Ce n'est pas ce début de campagne pour la présidentielle de 2016 qui changera l'image du Grand Old Parti (GOP), depuis plusieurs années qualifié de parti des "vieux mâles blancs". Bien que le nombre de candidats à la primaire ait atteint un record cette année, les 17 prétendants ne comptent qu'une seule femme, Carly Fiorina. Fidèle aux positions droitières de son parti, l'ex-PDG de Hewlett-Packard prouve que la défense des droits des femmes n'est pas sa priorité: "Je ne suis pas opposée au congé maternité payé", a-t-elle répondu lors d'une interview sur CNN. "Je suis opposée à l'idée que le gouvernement fédéral oblige chaque entreprise à payer pour le congé maternité". Les Américaines ont droit à 12 semaines d'absence pour une naissance -moins que les femmes afghanes qui en ont 13, relève le Huffington Post, et les Françaises,16- mais les employeurs ne sont pas tenus de payer leurs salariées pendant cette absence.

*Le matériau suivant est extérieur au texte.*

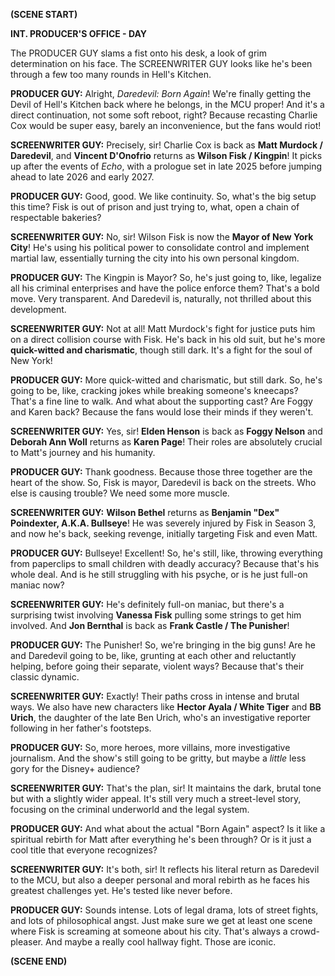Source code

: **(SCENE START)**

**INT. PRODUCER'S OFFICE - DAY**

The PRODUCER GUY slams a fist onto his desk, a look of grim determination on his face. The SCREENWRITER GUY looks like he's been through a few too many rounds in Hell's Kitchen.

**PRODUCER GUY:** Alright, *Daredevil: Born Again*! We're finally getting the Devil of Hell's Kitchen back where he belongs, in the MCU proper! And it's a direct continuation, not some soft reboot, right? Because recasting Charlie Cox would be super easy, barely an inconvenience, but the fans would riot!

**SCREENWRITER GUY:** Precisely, sir! Charlie Cox is back as **Matt Murdock / Daredevil**, and **Vincent D'Onofrio** returns as **Wilson Fisk / Kingpin**! It picks up after the events of *Echo*, with a prologue set in late 2025 before jumping ahead to late 2026 and early 2027.

**PRODUCER GUY:** Good, good. We like continuity. So, what's the big setup this time? Fisk is out of prison and just trying to, what, open a chain of respectable bakeries?

**SCREENWRITER GUY:** No, sir! Wilson Fisk is now the **Mayor of New York City**! He's using his political power to consolidate control and implement martial law, essentially turning the city into his own personal kingdom.

**PRODUCER GUY:** The Kingpin is Mayor? So, he's just going to, like, legalize all his criminal enterprises and have the police enforce them? That's a bold move. Very transparent. And Daredevil is, naturally, not thrilled about this development.

**SCREENWRITER GUY:** Not at all! Matt Murdock's fight for justice puts him on a direct collision course with Fisk. He's back in his old suit, but he's more **quick-witted and charismatic**, though still dark. It's a fight for the soul of New York!

**PRODUCER GUY:** More quick-witted and charismatic, but still dark. So, he's going to be, like, cracking jokes while breaking someone's kneecaps? That's a fine line to walk. And what about the supporting cast? Are Foggy and Karen back? Because the fans would lose their minds if they weren't.

**SCREENWRITER GUY:** Yes, sir! **Elden Henson** is back as **Foggy Nelson** and **Deborah Ann Woll** returns as **Karen Page**! Their roles are absolutely crucial to Matt's journey and his humanity.

**PRODUCER GUY:** Thank goodness. Because those three together are the heart of the show. So, Fisk is mayor, Daredevil is back on the streets. Who else is causing trouble? We need some more muscle.

**SCREENWRITER GUY:** **Wilson Bethel** returns as **Benjamin "Dex" Poindexter, A.K.A. Bullseye**! He was severely injured by Fisk in Season 3, and now he's back, seeking revenge, initially targeting Fisk and even Matt.

**PRODUCER GUY:** Bullseye! Excellent! So, he's still, like, throwing everything from paperclips to small children with deadly accuracy? Because that's his whole deal. And is he still struggling with his psyche, or is he just full-on maniac now?

**SCREENWRITER GUY:** He's definitely full-on maniac, but there's a surprising twist involving **Vanessa Fisk** pulling some strings to get him involved. And **Jon Bernthal** is back as **Frank Castle / The Punisher**!

**PRODUCER GUY:** The Punisher! So, we're bringing in the big guns! Are he and Daredevil going to be, like, grunting at each other and reluctantly helping, before going their separate, violent ways? Because that's their classic dynamic.

**SCREENWRITER GUY:** Exactly! Their paths cross in intense and brutal ways. We also have new characters like **Hector Ayala / White Tiger** and **BB Urich**, the daughter of the late Ben Urich, who's an investigative reporter following in her father's footsteps.

**PRODUCER GUY:** So, more heroes, more villains, more investigative journalism. And the show's still going to be gritty, but maybe a *little* less gory for the Disney+ audience?

**SCREENWRITER GUY:** That's the plan, sir! It maintains the dark, brutal tone but with a slightly wider appeal. It's still very much a street-level story, focusing on the criminal underworld and the legal system.

**PRODUCER GUY:** And what about the actual "Born Again" aspect? Is it like a spiritual rebirth for Matt after everything he's been through? Or is it just a cool title that everyone recognizes?

**SCREENWRITER GUY:** It's both, sir! It reflects his literal return as Daredevil to the MCU, but also a deeper personal and moral rebirth as he faces his greatest challenges yet. He's tested like never before.

**PRODUCER GUY:** Sounds intense. Lots of legal drama, lots of street fights, and lots of philosophical angst. Just make sure we get at least one scene where Fisk is screaming at someone about his city. That's always a crowd-pleaser. And maybe a really cool hallway fight. Those are iconic.

**(SCENE END)**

Le parti des "vieux mâles blancs"

Depuis 1988, aucun candidat républicain à la présidentielle ne l'a emporté face à son rival démocrate dans l'électorat féminin.

Lors de la première élection de Barack Obama, en 2008, 56% des femmes avaient voté pour lui, un record. A l'occasion des élections de mi-mandat de l'automne 2014, remportées par les républicains, les femmes ont encore voté à 51% en faveur du parti d'Hillary Clinton contre 47% pour le parti de Jeb Bush, prenant le contre-pied du vote masculin (41% pour les démocrates, 57% pour les républicains), selon l'institut Pew Research. L'écart n'est pas nouveau, mais il ne cesse de se creuser: en 2006, la différence entre hommes et femmes susceptibles de voter pour le GOP était de 4 points, de 6 points en 2010 et de 10 en 2014, complète l'institut de sondage.

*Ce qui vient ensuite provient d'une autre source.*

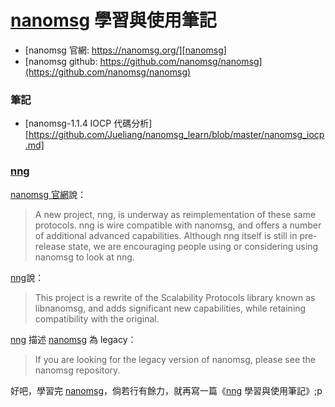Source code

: # [nanomsg][nanomsg] 學習與使用筆記

 * [nanomsg 官網: https://nanomsg.org/][nanomsg]
 * [nanomsg github: https://github.com/nanomsg/nanomsg](https://github.com/nanomsg/nanomsg)


### 筆記

 * [nanomsg-1.1.4 IOCP 代碼分析][https://github.com/Jueliang/nanomsg_learn/blob/master/nanomsg_iocp.md]


### [nng][nng]

[nanomsg 官網][nanomsg]說：

 > A new project, nng, is underway as reimplementation of these same protocols. nng is wire compatible with nanomsg, and offers a number of additional advanced capabilities. Although nng itself is still in pre-release state, we are encouraging people using or considering using nanomsg to look at nng. 

[nng][nng]說：

 > This project is a rewrite of the Scalability Protocols library known as libnanomsg, and adds significant new capabilities, while retaining compatibility with the original.


[nng][nng] 描述 [nanomsg][nanomsg] 為 legacy：

> If you are looking for the legacy version of nanomsg, please see the nanomsg repository. 


好吧，學習完 [nanomsg][nanomsg]，倘若行有餘力，就再寫一篇《[nng][nng] 學習與使用筆記》;p


[nanomsg]:https://nanomsg.org/
[nng]:https://github.com/nanomsg/nng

Le candidat républicain Mitt Romney a bien eu la faveur de 56% des femmes blanches en 2012, mais 44% seulement de l'ensemble de l'électorat féminin a voté pour lui, contre 55% pour Barack Obama.

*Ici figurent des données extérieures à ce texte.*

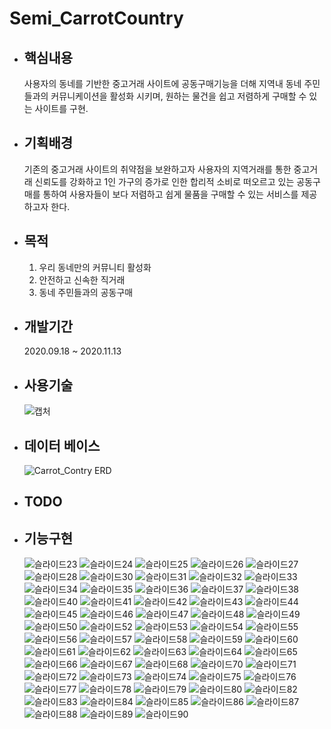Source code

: Semi_CarrotCountry
==================

* ## 핵심내용
    사용자의 동네를 기반한 중고거래 사이트에 공동구매기능을 더해 지역내 동네 주민들과의 커뮤니케이션을 활성화 시키며, 원하는 물건을 쉽고 저렴하게 구매할 수 있는 사이트를 구현.

* ## 기획배경
    기존의 중고거래 사이트의 취약점을 보완하고자 사용자의 지역거래를 통한 중고거래 신뢰도를 강화하고 1인 가구의 증가로 인한 합리적 소비로 떠오르고 있는 공동구매를 통하여 사용자들이 보다 저렴하고 쉽게 물품을 구매할 수 있는 서비스를 제공하고자 한다.

* ## 목적
    1. 우리 동네만의 커뮤니티 활성화
    1. 안전하고 신속한 직거래
    1. 동네 주민들과의 공동구매
    
* ## 개발기간
    2020.09.18 ~ 2020.11.13
* ## 사용기술
    ![캡처](https://user-images.githubusercontent.com/54658104/102349993-89649e00-3fe7-11eb-87ee-b62edcb203f4.PNG)

* ## 데이터 베이스
    ![Carrot_Contry ERD](https://user-images.githubusercontent.com/54658104/102349493-bf555280-3fe6-11eb-9f19-3fec314bbc82.png)

* ## TODO

* ## 기능구현
    ![슬라이드23](https://user-images.githubusercontent.com/54658104/102353009-e6fae980-3feb-11eb-8ac6-2c5bf6448520.JPG)
    ![슬라이드24](https://user-images.githubusercontent.com/54658104/102353014-e82c1680-3feb-11eb-8c24-f5ebb0b1dfe3.JPG)
    ![슬라이드25](https://user-images.githubusercontent.com/54658104/102353016-e8c4ad00-3feb-11eb-9199-bf99a66bb8ef.JPG)
    ![슬라이드26](https://user-images.githubusercontent.com/54658104/102353019-e8c4ad00-3feb-11eb-89d0-4957f8cec600.JPG)
    ![슬라이드27](https://user-images.githubusercontent.com/54658104/102353021-e95d4380-3feb-11eb-873a-41afcad6223c.JPG)
    ![슬라이드28](https://user-images.githubusercontent.com/54658104/102353022-e9f5da00-3feb-11eb-8d18-dcf1ab9c9bca.JPG)
    ![슬라이드30](https://user-images.githubusercontent.com/54658104/102353024-e9f5da00-3feb-11eb-9af5-b6a7576ba45a.JPG)
    ![슬라이드31](https://user-images.githubusercontent.com/54658104/102353025-ea8e7080-3feb-11eb-8d44-573bd5fa1654.JPG)
    ![슬라이드32](https://user-images.githubusercontent.com/54658104/102353026-ea8e7080-3feb-11eb-96d6-8caadaac8f66.JPG)
    ![슬라이드33](https://user-images.githubusercontent.com/54658104/102353027-eb270700-3feb-11eb-8899-27439ef1dfb5.JPG)
    ![슬라이드34](https://user-images.githubusercontent.com/54658104/102353030-eb270700-3feb-11eb-813f-b84c50950de2.JPG)
    ![슬라이드35](https://user-images.githubusercontent.com/54658104/102353031-ebbf9d80-3feb-11eb-8cfc-287abd7ec5d4.JPG)
    ![슬라이드36](https://user-images.githubusercontent.com/54658104/102353032-ebbf9d80-3feb-11eb-92b6-0c863103cf01.JPG)
    ![슬라이드37](https://user-images.githubusercontent.com/54658104/102353034-ec583400-3feb-11eb-9c29-e7013279fcfb.JPG)
    ![슬라이드38](https://user-images.githubusercontent.com/54658104/102353035-ecf0ca80-3feb-11eb-91a9-2d8cb4a38672.JPG)
    ![슬라이드40](https://user-images.githubusercontent.com/54658104/102353037-ecf0ca80-3feb-11eb-85c0-e86e8785a2a5.JPG)
    ![슬라이드41](https://user-images.githubusercontent.com/54658104/102353038-ed896100-3feb-11eb-8d7f-6140c4ed99ad.JPG)
    ![슬라이드42](https://user-images.githubusercontent.com/54658104/102353040-ed896100-3feb-11eb-8d3a-96e05e4d1975.JPG)
    ![슬라이드43](https://user-images.githubusercontent.com/54658104/102353042-ee21f780-3feb-11eb-9a73-f9c29e8e6804.JPG)
    ![슬라이드44](https://user-images.githubusercontent.com/54658104/102353044-eeba8e00-3feb-11eb-83e7-27d8611614b5.JPG)
    ![슬라이드45](https://user-images.githubusercontent.com/54658104/102353045-eeba8e00-3feb-11eb-8f83-761b5e385150.JPG)
    ![슬라이드46](https://user-images.githubusercontent.com/54658104/102353047-ef532480-3feb-11eb-90b2-95adcd20ecc1.JPG)
    ![슬라이드47](https://user-images.githubusercontent.com/54658104/102353048-ef532480-3feb-11eb-90d9-84b158d82295.JPG)
    ![슬라이드48](https://user-images.githubusercontent.com/54658104/102353049-efebbb00-3feb-11eb-8417-33605f88fe21.JPG)
    ![슬라이드49](https://user-images.githubusercontent.com/54658104/102353050-f0845180-3feb-11eb-982a-777682d38a7e.JPG)
    ![슬라이드50](https://user-images.githubusercontent.com/54658104/102353051-f0845180-3feb-11eb-8985-1db4019b7187.JPG)
    ![슬라이드52](https://user-images.githubusercontent.com/54658104/102353054-f11ce800-3feb-11eb-8c70-1e636e2392e9.JPG)
    ![슬라이드53](https://user-images.githubusercontent.com/54658104/102353055-f11ce800-3feb-11eb-8cb8-95258e5b9f45.JPG)
    ![슬라이드54](https://user-images.githubusercontent.com/54658104/102353057-f1b57e80-3feb-11eb-885d-4cb6fda2da1c.JPG)
    ![슬라이드55](https://user-images.githubusercontent.com/54658104/102353058-f24e1500-3feb-11eb-8a8b-ecd0b332eb84.JPG)
    ![슬라이드56](https://user-images.githubusercontent.com/54658104/102353063-f24e1500-3feb-11eb-8ba2-4584b19261b3.JPG)
    ![슬라이드57](https://user-images.githubusercontent.com/54658104/102353067-f2e6ab80-3feb-11eb-8093-89abf498357d.JPG)
    ![슬라이드58](https://user-images.githubusercontent.com/54658104/102353068-f2e6ab80-3feb-11eb-8297-0844d3a74279.JPG)
    ![슬라이드59](https://user-images.githubusercontent.com/54658104/102353071-f37f4200-3feb-11eb-800c-d29a272d318d.JPG)
    ![슬라이드60](https://user-images.githubusercontent.com/54658104/102353072-f37f4200-3feb-11eb-8d50-f918803537ae.JPG)
    ![슬라이드61](https://user-images.githubusercontent.com/54658104/102353073-f417d880-3feb-11eb-9f23-b0ab1f57e78e.JPG)
    ![슬라이드62](https://user-images.githubusercontent.com/54658104/102353074-f417d880-3feb-11eb-85bd-8b1701374586.JPG)
    ![슬라이드63](https://user-images.githubusercontent.com/54658104/102353076-f4b06f00-3feb-11eb-8f6e-356dfb84dd42.JPG)
    ![슬라이드64](https://user-images.githubusercontent.com/54658104/102353077-f4b06f00-3feb-11eb-8bc1-30cd76132438.JPG)
    ![슬라이드65](https://user-images.githubusercontent.com/54658104/102353079-f5490580-3feb-11eb-8d7d-0406b015033f.JPG)
    ![슬라이드66](https://user-images.githubusercontent.com/54658104/102353080-f5490580-3feb-11eb-9e16-89d153aa6e81.JPG)
    ![슬라이드67](https://user-images.githubusercontent.com/54658104/102353081-f5e19c00-3feb-11eb-8f59-2baf82c08c92.JPG)
    ![슬라이드68](https://user-images.githubusercontent.com/54658104/102353083-f5e19c00-3feb-11eb-97a0-21c2c53c02fd.JPG)
    ![슬라이드70](https://user-images.githubusercontent.com/54658104/102353086-f67a3280-3feb-11eb-80f1-644b57300baa.JPG)
    ![슬라이드71](https://user-images.githubusercontent.com/54658104/102353088-f712c900-3feb-11eb-9c3b-173a17010bbe.JPG)
    ![슬라이드72](https://user-images.githubusercontent.com/54658104/102353091-f712c900-3feb-11eb-852d-3353f3651b21.JPG)
    ![슬라이드73](https://user-images.githubusercontent.com/54658104/102353094-f7ab5f80-3feb-11eb-9eea-f5746e23a0c4.JPG)
    ![슬라이드74](https://user-images.githubusercontent.com/54658104/102353095-f7ab5f80-3feb-11eb-9eeb-fc62b5f38b78.JPG)
    ![슬라이드75](https://user-images.githubusercontent.com/54658104/102353097-f843f600-3feb-11eb-9289-4b33e5dfb3b4.JPG)
    ![슬라이드76](https://user-images.githubusercontent.com/54658104/102353099-f843f600-3feb-11eb-84c8-25478a74f867.JPG)
    ![슬라이드77](https://user-images.githubusercontent.com/54658104/102353100-f8dc8c80-3feb-11eb-8b35-55cd6ef4efed.JPG)
    ![슬라이드78](https://user-images.githubusercontent.com/54658104/102353102-f9752300-3feb-11eb-9b44-00f5125a393e.JPG)
    ![슬라이드79](https://user-images.githubusercontent.com/54658104/102353104-f9752300-3feb-11eb-853b-38b800b3129a.JPG)
    ![슬라이드80](https://user-images.githubusercontent.com/54658104/102353105-fa0db980-3feb-11eb-9464-44109cb29d9b.JPG)
    ![슬라이드82](https://user-images.githubusercontent.com/54658104/102353109-fa0db980-3feb-11eb-9b64-fc133dae6534.JPG)
    ![슬라이드83](https://user-images.githubusercontent.com/54658104/102353111-faa65000-3feb-11eb-9694-e5ac745080df.JPG)
    ![슬라이드84](https://user-images.githubusercontent.com/54658104/102353112-faa65000-3feb-11eb-82d0-abbdf35cd59e.JPG)
    ![슬라이드85](https://user-images.githubusercontent.com/54658104/102353114-fb3ee680-3feb-11eb-83f0-9e47bb2da492.JPG)
    ![슬라이드86](https://user-images.githubusercontent.com/54658104/102353116-fb3ee680-3feb-11eb-83e2-d8448e615e75.JPG)
    ![슬라이드87](https://user-images.githubusercontent.com/54658104/102353118-fbd77d00-3feb-11eb-9ddc-944fddcde29a.JPG)
    ![슬라이드88](https://user-images.githubusercontent.com/54658104/102353119-fc701380-3feb-11eb-9891-a7c9b7209ea0.JPG)
    ![슬라이드89](https://user-images.githubusercontent.com/54658104/102353121-fd08aa00-3feb-11eb-82e0-6d4d49b6bf17.JPG)
    ![슬라이드90](https://user-images.githubusercontent.com/54658104/102353123-fd08aa00-3feb-11eb-84b0-f96a904a81c2.jpg)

Ecart des préférences de vote hommes/femmes

Ecart des préférences de vote hommes/femmes

© / Pew Research Center

Les raisons du désamour

Les raisons de cet écart sont multiples. De manière générale, les femmes se disent plus favorables, d'après un autre sondage de Pew Research, à des politiques de redistribution en faveur des pauvres, des enfants et des personnes âgées, ainsi qu'à la protection de l'environnement, des causes plus souvent défendues par les démocrates que par les républicains. Et elles sont bien entendu plus attachées au droit à la contraception et au contrôle des naissances.

Or, la plupart des candidats républicains sont hermétiques à ces préoccupations. Les primaires font toujours l'objet, aux Etats-Unis, d'une surenchère conservatrice destinée à attirer les électeurs les plus engagés dans cette pré-bataille électorale, ceux de la frange traditionaliste du parti. Le temps du recentrage vient après la sélection du candidat qui affrontera l'adversaire démocrate. C'est ce qui a poussé Marco Rubio et Scott Walker à se déclarer hostiles à l'IVG, y compris en cas de viol ou d'inceste, pour le premier, ou de danger pour la santé de la mère pour le second. Quand bien même sept républicains sur dix se disaient, lors d'un sondage en 2012, partisans du droit à l'avortement dans ces cas extrêmes. Pour la même raison, plusieurs des candidats à la primaire se sont engagés avec insistance à mettre fin au financement fédéral du planning familial, objet d'une controverse récente. Même le 'centriste' Jeb Bush s'est vanté d'avoir coupé les fonds du planning familial lorsqu'il était gouverneur de Floride.

Une aubaine pour les démocrates

Pourtant, "le retour de la question de l'avortement au coeur de la campagne présidentielle est potentiellement aussi désastreuse pour le parti républicain qu'il est satisfaisant pour sa frange socialement conservatrice", observe le site Vox. A l'inverse, les démocrates voient la menace que le Congrès contrôlé par les républicains ne coupe, à l'automne, le financement du planning familial, comme une aubaine. Au cours de la campagne présidentielle de 2012, le GOP avait été stigmatisé par les démocrates pour sa "guerre contre les femmes", en raison de ses positions sur l'égalité des salaires, la protection contre la violence familiale et l'accès aux services de planification familiale. Deux ans plus tard, souligne un éditorial du Baltimore Sun, un sondage commandé par les républicains révélait que l'électorat féminin estimait le GOP "englué dans le passé", "intolérant" et "manquant de compassion". Au lieu d'en tirer les leçons, à quelques mois du début des primaires, le parti républicain semble céder une fois de plus aux sirènes de son électorat le plus fidèle, celui des "hommes blancs en colère".